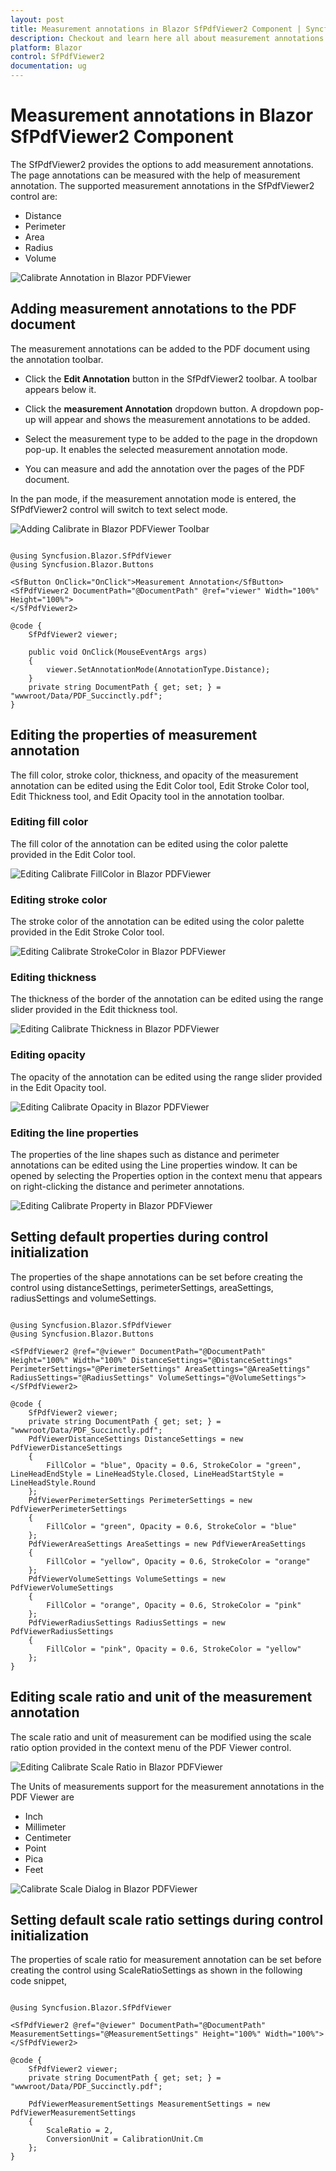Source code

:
 ```yaml
---
layout: post
title: Measurement annotations in Blazor SfPdfViewer2 Component | Syncfusion
description: Checkout and learn here all about measurement annotations in Syncfusion Blazor SfPdfViewer2 component and more.
platform: Blazor
control: SfPdfViewer2
documentation: ug
---
```


# Measurement annotations in Blazor SfPdfViewer2 Component

The SfPdfViewer2 provides the options to add measurement annotations. The page annotations can be measured with the help of measurement annotation. The supported measurement annotations in the SfPdfViewer2 control are:

* Distance
* Perimeter
* Area
* Radius
* Volume

![Calibrate Annotation in Blazor PDFViewer](../../pdfviewer/images/blazor-pdfviewer-calibrate-annotation.png)

## Adding measurement annotations to the PDF document

The measurement annotations can be added to the PDF document using the annotation toolbar.

* Click the **Edit Annotation** button in the SfPdfViewer2 toolbar. A toolbar appears below it.

* Click the **measurement Annotation** dropdown button. A dropdown pop-up will appear and shows the measurement annotations to be added.

* Select the measurement type to be added to the page in the dropdown pop-up. It enables the selected measurement annotation mode.

* You can measure and add the annotation over the pages of the PDF document.

In the pan mode, if the measurement annotation mode is entered, the SfPdfViewer2 control will switch to text select mode.

![Adding Calibrate in Blazor PDFViewer Toolbar](../../pdfviewer/images/blazor-pdfviewer-add-calibrate-in-toolbar.png)


```cshtml

@using Syncfusion.Blazor.SfPdfViewer
@using Syncfusion.Blazor.Buttons

<SfButton OnClick="OnClick">Measurement Annotation</SfButton>
<SfPdfViewer2 DocumentPath="@DocumentPath" @ref="viewer" Width="100%" Height="100%">
</SfPdfViewer2>

@code {
    SfPdfViewer2 viewer;

    public void OnClick(MouseEventArgs args)
    {
        viewer.SetAnnotationMode(AnnotationType.Distance);
    }
    private string DocumentPath { get; set; } = "wwwroot/Data/PDF_Succinctly.pdf";
}

```

## Editing the properties of measurement annotation

The fill color, stroke color, thickness, and opacity of the measurement annotation can be edited using the Edit Color tool, Edit Stroke Color tool, Edit Thickness tool, and Edit Opacity tool in the annotation toolbar.

### Editing fill color

The fill color of the annotation can be edited using the color palette provided in the Edit Color tool.

![Editing Calibrate FillColor in Blazor PDFViewer](../../pdfviewer/images/blazor-pdfviewer-calibrate-fillcolor.png)

### Editing stroke color

The stroke color of the annotation can be edited using the color palette provided in the Edit Stroke Color tool.

![Editing Calibrate StrokeColor in Blazor PDFViewer](../../pdfviewer/images/blazor-pdfviewer-calibrate-stroke-color.png)

### Editing thickness

The thickness of the border of the annotation can be edited using the range slider provided in the Edit thickness tool.

![Editing Calibrate Thickness in Blazor PDFViewer](../../pdfviewer/images/blazor-pdfviewer-calibrate-thickness.png)

### Editing opacity

The opacity of the annotation can be edited using the range slider provided in the Edit Opacity tool.

![Editing Calibrate Opacity in Blazor PDFViewer](../../pdfviewer/images/blazor-pdfviewer-calibrate-opacity.png)

### Editing the line properties

The properties of the line shapes such as distance and perimeter annotations can be edited using the Line properties window. It can be opened by selecting the Properties option in the context menu that appears on right-clicking the distance and perimeter annotations.

![Editing Calibrate Property in Blazor PDFViewer](../../pdfviewer/images/blazor-pdfviewer-calibrate-property.png)

## Setting default properties during control initialization

The properties of the shape annotations can be set before creating the control using distanceSettings, perimeterSettings, areaSettings, radiusSettings and volumeSettings.

```cshtml

@using Syncfusion.Blazor.SfPdfViewer
@using Syncfusion.Blazor.Buttons

<SfPdfViewer2 @ref="@viewer" DocumentPath="@DocumentPath" Height="100%" Width="100%" DistanceSettings="@DistanceSettings" PerimeterSettings="@PerimeterSettings" AreaSettings="@AreaSettings" RadiusSettings="@RadiusSettings" VolumeSettings="@VolumeSettings">
</SfPdfViewer2>

@code {
    SfPdfViewer2 viewer;
    private string DocumentPath { get; set; } = "wwwroot/Data/PDF_Succinctly.pdf";
    PdfViewerDistanceSettings DistanceSettings = new PdfViewerDistanceSettings 
    {
        FillColor = "blue", Opacity = 0.6, StrokeColor = "green", LineHeadEndStyle = LineHeadStyle.Closed, LineHeadStartStyle = LineHeadStyle.Round 
    };
    PdfViewerPerimeterSettings PerimeterSettings = new PdfViewerPerimeterSettings 
    { 
        FillColor = "green", Opacity = 0.6, StrokeColor = "blue" 
    };
    PdfViewerAreaSettings AreaSettings = new PdfViewerAreaSettings 
    { 
        FillColor = "yellow", Opacity = 0.6, StrokeColor = "orange" 
    };
    PdfViewerVolumeSettings VolumeSettings = new PdfViewerVolumeSettings 
    { 
        FillColor = "orange", Opacity = 0.6, StrokeColor = "pink"
    };
    PdfViewerRadiusSettings RadiusSettings = new PdfViewerRadiusSettings
    { 
        FillColor = "pink", Opacity = 0.6, StrokeColor = "yellow" 
    };
}

```

## Editing scale ratio and unit of the measurement annotation

The scale ratio and unit of measurement can be modified using the scale ratio option provided in the context menu of the PDF Viewer control.

![Editing Calibrate Scale Ratio in Blazor PDFViewer](../../pdfviewer/images/blazor-pdfviewer-calibrate-scaleratio.png)

The Units of measurements support for the measurement annotations in the PDF Viewer are

* Inch
* Millimeter
* Centimeter
* Point
* Pica
* Feet

![Calibrate Scale Dialog in Blazor PDFViewer](../../pdfviewer/images/blazor-pdfviewer-calibrate-scale-dialog.png)

## Setting default scale ratio settings during control initialization

The properties of scale ratio for measurement annotation can be set before creating the control using ScaleRatioSettings as shown in the following code snippet,

```cshtml

@using Syncfusion.Blazor.SfPdfViewer

<SfPdfViewer2 @ref="@viewer" DocumentPath="@DocumentPath" MeasurementSettings="@MeasurementSettings" Height="100%" Width="100%">
</SfPdfViewer2>

@code {
    SfPdfViewer2 viewer;
    private string DocumentPath { get; set; } = "wwwroot/Data/PDF_Succinctly.pdf";

    PdfViewerMeasurementSettings MeasurementSettings = new PdfViewerMeasurementSettings 
    { 
        ScaleRatio = 2, 
        ConversionUnit = CalibrationUnit.Cm 
    };
}
```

==============================

Return, exactly as they stand, the lines from the opening line of the listing through the line with "The fill color, stroke", both ends counted, and no pictures.

SOLUTION TO THE PROBLEM ->
Source code

:
 ```yaml
---
layout: post
title: Measurement annotations in Blazor SfPdfViewer2 Component | Syncfusion
description: Checkout and learn here all about measurement annotations in Syncfusion Blazor SfPdfViewer2 component and more.
platform: Blazor
control: SfPdfViewer2
documentation: ug
---
```


# Measurement annotations in Blazor SfPdfViewer2 Component

The SfPdfViewer2 provides the options to add measurement annotations. The page annotations can be measured with the help of measurement annotation. The supported measurement annotations in the SfPdfViewer2 control are:

* Distance
* Perimeter
* Area
* Radius
* Volume

![Calibrate Annotation in Blazor PDFViewer](../../pdfviewer/images/blazor-pdfviewer-calibrate-annotation.png)

## Adding measurement annotations to the PDF document

The measurement annotations can be added to the PDF document using the annotation toolbar.

* Click the **Edit Annotation** button in the SfPdfViewer2 toolbar. A toolbar appears below it.

* Click the **measurement Annotation** dropdown button. A dropdown pop-up will appear and shows the measurement annotations to be added.

* Select the measurement type to be added to the page in the dropdown pop-up. It enables the selected measurement annotation mode.

* You can measure and add the annotation over the pages of the PDF document.

In the pan mode, if the measurement annotation mode is entered, the SfPdfViewer2 control will switch to text select mode.

![Adding Calibrate in Blazor PDFViewer Toolbar](../../pdfviewer/images/blazor-pdfviewer-add-calibrate-in-toolbar.png)


```cshtml

@using Syncfusion.Blazor.SfPdfViewer
@using Syncfusion.Blazor.Buttons

<SfButton OnClick="OnClick">Measurement Annotation</SfButton>
<SfPdfViewer2 DocumentPath="@DocumentPath" @ref="viewer" Width="100%" Height="100%">
</SfPdfViewer2>

@code {
    SfPdfViewer2 viewer;

    public void OnClick(MouseEventArgs args)
    {
        viewer.SetAnnotationMode(AnnotationType.Distance);
    }
    private string DocumentPath { get; set; } = "wwwroot/Data/PDF_Succinctly.pdf";
}

```

## Editing the properties of measurement annotation

The fill color, stroke color, thickness, and opacity of the measurement annotation can be edited using the Edit Color tool, Edit Stroke Color tool, Edit Thickness tool, and Edit Opacity tool in the annotation toolbar.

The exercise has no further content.